The following optional enhancement displays the CPU/Memory graph lines of the Sakuli test client in the suite/case graph. By setting custom host macros, the graph template knows where to fetch these data from.
Add this command to commands.cfg
:
define command{
command_name check_local_load
command_line $USER1$/check_load -w $ARG1$ -c $ARG2$
}
Add this service to services.cfg
:
define service {
service_description CPU_Load
host_name sakuli_client
use generic-service,srv-pnp
# if Sakuli checks are running on the same machine (as in the demo VM)

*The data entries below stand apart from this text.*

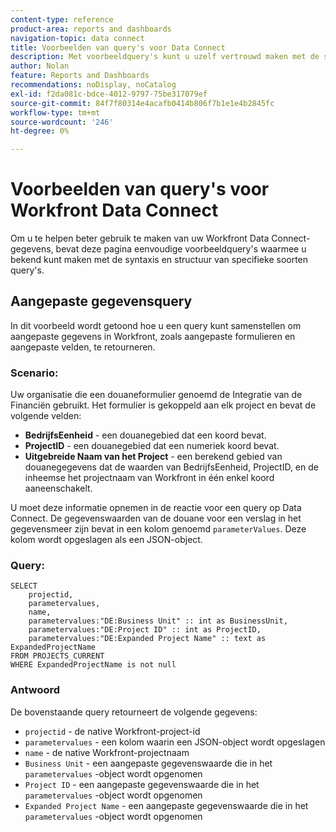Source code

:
 ```yaml
---
content-type: reference
product-area: reports and dashboards
navigation-topic: data connect
title: Voorbeelden van query's voor Data Connect
description: Met voorbeeldquery's kunt u uzelf vertrouwd maken met de syntaxis en structuur van specifieke soorten query's.
author: Nolan
feature: Reports and Dashboards
recommendations: noDisplay, noCatalog
exl-id: f2da081c-bdce-4012-9797-75be317079ef
source-git-commit: 84f7f80314e4acafb0414b806f7b1e1e4b2845fc
workflow-type: tm+mt
source-wordcount: '246'
ht-degree: 0%

---
```


# Voorbeelden van query&#39;s voor Workfront Data Connect

Om u te helpen beter gebruik te maken van uw Workfront Data Connect-gegevens, bevat deze pagina eenvoudige voorbeeldquery&#39;s waarmee u bekend kunt maken met de syntaxis en structuur van specifieke soorten query&#39;s.

## Aangepaste gegevensquery

In dit voorbeeld wordt getoond hoe u een query kunt samenstellen om aangepaste gegevens in Workfront, zoals aangepaste formulieren en aangepaste velden, te retourneren.

### Scenario:

Uw organisatie die een douaneformulier genoemd de Integratie van de Financiën gebruikt. Het formulier is gekoppeld aan elk project en bevat de volgende velden:

* **BedrijfsEenheid** - een douanegebied dat een koord bevat.
* **ProjectID** - een douanegebied dat een numeriek koord bevat.
* **Uitgebreide Naam van het Project** - een berekend gebied van douanegegevens dat de waarden van BedrijfsEenheid, ProjectID, en de inheemse het projectnaam van Workfront in één enkel koord aaneenschakelt.

U moet deze informatie opnemen in de reactie voor een query op Data Connect. De gegevenswaarden van de douane voor een verslag in het gegevensmeer zijn bevat in een kolom genoemd `parameterValues`. Deze kolom wordt opgeslagen als een JSON-object.

### Query:

```
SELECT
    projectid,
    parametervalues,
    name,
    parametervalues:"DE:Business Unit" :: int as BusinessUnit,
    parametervalues:"DE:Project ID" :: int as ProjectID,
    parametervalues:"DE:Expanded Project Name" :: text as ExpandedProjectName
FROM PROJECTS_CURRENT
WHERE ExpandedProjectName is not null
```

### Antwoord

De bovenstaande query retourneert de volgende gegevens:

* `projectid` - de native Workfront-project-id
* `parametervalues` - een kolom waarin een JSON-object wordt opgeslagen
* `name` - de native Workfront-projectnaam
* `Business Unit` - een aangepaste gegevenswaarde die in het `parametervalues` -object wordt opgenomen
* `Project ID` - een aangepaste gegevenswaarde die in het `parametervalues` -object wordt opgenomen
* `Expanded Project Name` - een aangepaste gegevenswaarde die in het `parametervalues` -object wordt opgenomen

<!--## Task query 

Join the project and (assignedTo) users tables into a simple task list.



## Hours query

Join owner (users), hour type, and portfolio tables to provide a sum of hours by user and portfolio for the current year.



## Document approvals query

Measure the cycle time and average number of review cycles per asset.-->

check_command check_local_load!2.5,1.5,1!5,3.5,2
# if Sakuli checks are running on another host than OMD
check_command check_by_ssh!check_load!2.5,1.5,1!5,3.5,2
}
Add this custom host macros to every Sakuli host in hosts.cfg
:
define host {
…
_E2E_CPU_HOST sakuli_client
_E2E_CPU_SVC CPU_Load_load5
}
Now reload OMD:
omd reload
You should see now the following service on sakuli_client
:
Note
|
The value of _E2E_CPU_SVC and _E2E_MEM_SVC refer to the file name of the corresponding RRD file. CPU_Usage_5 for example means to get the the CPU usage data from $OMD_ROOT/var/pnp4nagios/perfdata/[_E2E_CPU_HOST]/CPU_Usage_5.rrd .
|
Install NSClient++ on the Windows client. Then add this command check_nrpe_arg:
vim ~/etc/nagios/conf.d/commands.cfg
define command {
command_name check_nrpe_arg
command_line $USER1$/check_nrpe -H $HOSTADDRESS$ -c $ARG1$ -a $ARG2$
}
Then add these services to Nagios:
define service {
service_description CPU_Usage
host_name win7sakuli
use generic-service,srv-pnp
check_command check_nrpe_arg!CheckCPU!warn=80% crit=90% time=15 time=5 time=1 ShowAll
}
define service {
service_description Mem_Usage
host_name win7sakuli
use generic-service,srv-pnp
check_command check_nrpe_arg!CheckMem!MaxWarn=80% MaxCrit=90% ShowAll type=page type=paged type=physical type=virtual
}
Add these host macros to every Nagios host where Sakuli checks are defined:
_E2E_CPU_HOST win7sakuli
_E2E_CPU_SVC CPU_Usage_5
_E2E_MEM_HOST win7sakuli
_E2E_MEM_SVC Mem_Usage
Now reload OMD:
omd reload
Note
|
The value of _E2E_CPU_SVC and _E2E_MEM_SVC refer to the file name of the corresponding RRD file. CPU_Usage_5 for example means to get the the CPU usage data from $OMD_ROOT/var/pnp4nagios/perfdata/[_E2E_CPU_HOST]/CPU_Usage_5.rrd .
|
As soon as the created services produce perfdata for the first time, their XML file created by PNP4Nagios will also contain the host macros created in the step before. If not, check if XML_UPDATE_DELAY
in etc/pnp4nagios/process_perfdata.cfg
is set too high.
OMD runs PNP by default in Bulk Mode with NPCD and npcdmod.o. In this mode the Nagios broker module npcdmod.o
reads the performance directly from the monitoring core and writes them in var/spool/perfdata. This data are not expandable with custom macros - therefore the mode has to be changed to Bulk Mode with NPCD. (the performance of both modes will be equal).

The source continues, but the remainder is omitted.